▶ _Data supplied_:
________________________
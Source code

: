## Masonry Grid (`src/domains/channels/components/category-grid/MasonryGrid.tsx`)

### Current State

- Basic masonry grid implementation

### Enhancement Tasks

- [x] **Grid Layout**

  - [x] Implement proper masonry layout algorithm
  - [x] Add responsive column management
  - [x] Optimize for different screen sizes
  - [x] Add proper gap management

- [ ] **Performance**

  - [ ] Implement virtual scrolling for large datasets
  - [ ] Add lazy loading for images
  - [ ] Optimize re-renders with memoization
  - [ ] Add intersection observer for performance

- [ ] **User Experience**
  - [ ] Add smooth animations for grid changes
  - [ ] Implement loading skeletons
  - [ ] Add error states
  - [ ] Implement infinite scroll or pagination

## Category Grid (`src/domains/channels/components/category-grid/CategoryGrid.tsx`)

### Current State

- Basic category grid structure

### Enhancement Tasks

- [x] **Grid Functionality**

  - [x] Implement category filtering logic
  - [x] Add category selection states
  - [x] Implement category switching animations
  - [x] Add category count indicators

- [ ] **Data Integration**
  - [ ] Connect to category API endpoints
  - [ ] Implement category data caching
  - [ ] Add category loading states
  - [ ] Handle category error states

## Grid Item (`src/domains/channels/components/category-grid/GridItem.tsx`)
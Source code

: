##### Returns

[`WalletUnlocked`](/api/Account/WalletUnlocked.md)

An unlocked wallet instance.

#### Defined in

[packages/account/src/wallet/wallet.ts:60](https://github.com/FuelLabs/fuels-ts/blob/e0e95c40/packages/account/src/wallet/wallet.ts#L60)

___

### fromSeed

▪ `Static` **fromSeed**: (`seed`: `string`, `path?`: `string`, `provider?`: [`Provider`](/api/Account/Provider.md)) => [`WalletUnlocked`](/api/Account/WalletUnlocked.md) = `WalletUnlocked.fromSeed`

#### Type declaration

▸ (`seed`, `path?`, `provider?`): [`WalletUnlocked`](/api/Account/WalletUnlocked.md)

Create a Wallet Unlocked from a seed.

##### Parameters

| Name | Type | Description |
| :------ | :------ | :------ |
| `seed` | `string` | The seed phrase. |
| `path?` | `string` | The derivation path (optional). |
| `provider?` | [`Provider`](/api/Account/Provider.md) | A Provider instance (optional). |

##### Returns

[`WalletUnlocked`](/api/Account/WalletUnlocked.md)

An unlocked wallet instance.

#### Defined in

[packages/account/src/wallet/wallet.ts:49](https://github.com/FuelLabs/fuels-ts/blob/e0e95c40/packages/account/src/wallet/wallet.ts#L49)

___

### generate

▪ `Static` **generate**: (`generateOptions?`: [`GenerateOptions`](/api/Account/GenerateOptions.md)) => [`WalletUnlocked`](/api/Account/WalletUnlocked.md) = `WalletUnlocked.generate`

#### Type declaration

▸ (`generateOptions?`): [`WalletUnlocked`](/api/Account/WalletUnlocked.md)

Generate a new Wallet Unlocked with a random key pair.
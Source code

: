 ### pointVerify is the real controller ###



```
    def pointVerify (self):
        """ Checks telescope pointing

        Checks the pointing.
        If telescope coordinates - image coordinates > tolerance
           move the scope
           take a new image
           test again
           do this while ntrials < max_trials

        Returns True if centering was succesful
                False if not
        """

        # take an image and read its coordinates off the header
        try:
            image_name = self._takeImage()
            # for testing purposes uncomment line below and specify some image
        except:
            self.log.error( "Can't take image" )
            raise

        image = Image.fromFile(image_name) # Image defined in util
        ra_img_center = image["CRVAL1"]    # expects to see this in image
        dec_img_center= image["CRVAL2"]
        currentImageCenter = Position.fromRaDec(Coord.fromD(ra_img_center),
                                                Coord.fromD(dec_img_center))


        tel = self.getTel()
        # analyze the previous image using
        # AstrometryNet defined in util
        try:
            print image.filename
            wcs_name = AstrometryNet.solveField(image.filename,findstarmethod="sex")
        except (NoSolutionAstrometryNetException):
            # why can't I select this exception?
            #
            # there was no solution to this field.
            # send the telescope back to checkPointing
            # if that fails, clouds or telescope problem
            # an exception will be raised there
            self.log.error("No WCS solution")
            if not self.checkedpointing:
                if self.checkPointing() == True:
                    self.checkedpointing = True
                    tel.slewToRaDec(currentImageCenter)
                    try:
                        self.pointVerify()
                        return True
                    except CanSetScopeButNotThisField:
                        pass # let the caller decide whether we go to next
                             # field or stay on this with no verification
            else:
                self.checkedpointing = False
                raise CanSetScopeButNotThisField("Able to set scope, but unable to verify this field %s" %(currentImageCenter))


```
________________________
▶ _Your instructions_: Reproduce, word for word and in full, only the lines above that start at the line with "- [ ] **User Experience**" and run through the line with "### fromSeed", both ends included.

▶ _Completed exercise_:
- [ ] **User Experience**
  - [ ] Add smooth animations for grid changes
  - [ ] Implement loading skeletons
  - [ ] Add error states
  - [ ] Implement infinite scroll or pagination

## Category Grid (`src/domains/channels/components/category-grid/CategoryGrid.tsx`)

### Current State

- Basic category grid structure

### Enhancement Tasks

- [x] **Grid Functionality**

  - [x] Implement category filtering logic
  - [x] Add category selection states
  - [x] Implement category switching animations
  - [x] Add category count indicators

- [ ] **Data Integration**
  - [ ] Connect to category API endpoints
  - [ ] Implement category data caching
  - [ ] Add category loading states
  - [ ] Handle category error states

## Grid Item (`src/domains/channels/components/category-grid/GridItem.tsx`)
Source code

:##### Returns

[`WalletUnlocked`](/api/Account/WalletUnlocked.md)

An unlocked wallet instance.

#### Defined in

[packages/account/src/wallet/wallet.ts:60](https://github.com/FuelLabs/fuels-ts/blob/e0e95c40/packages/account/src/wallet/wallet.ts#L60)

___

### fromSeed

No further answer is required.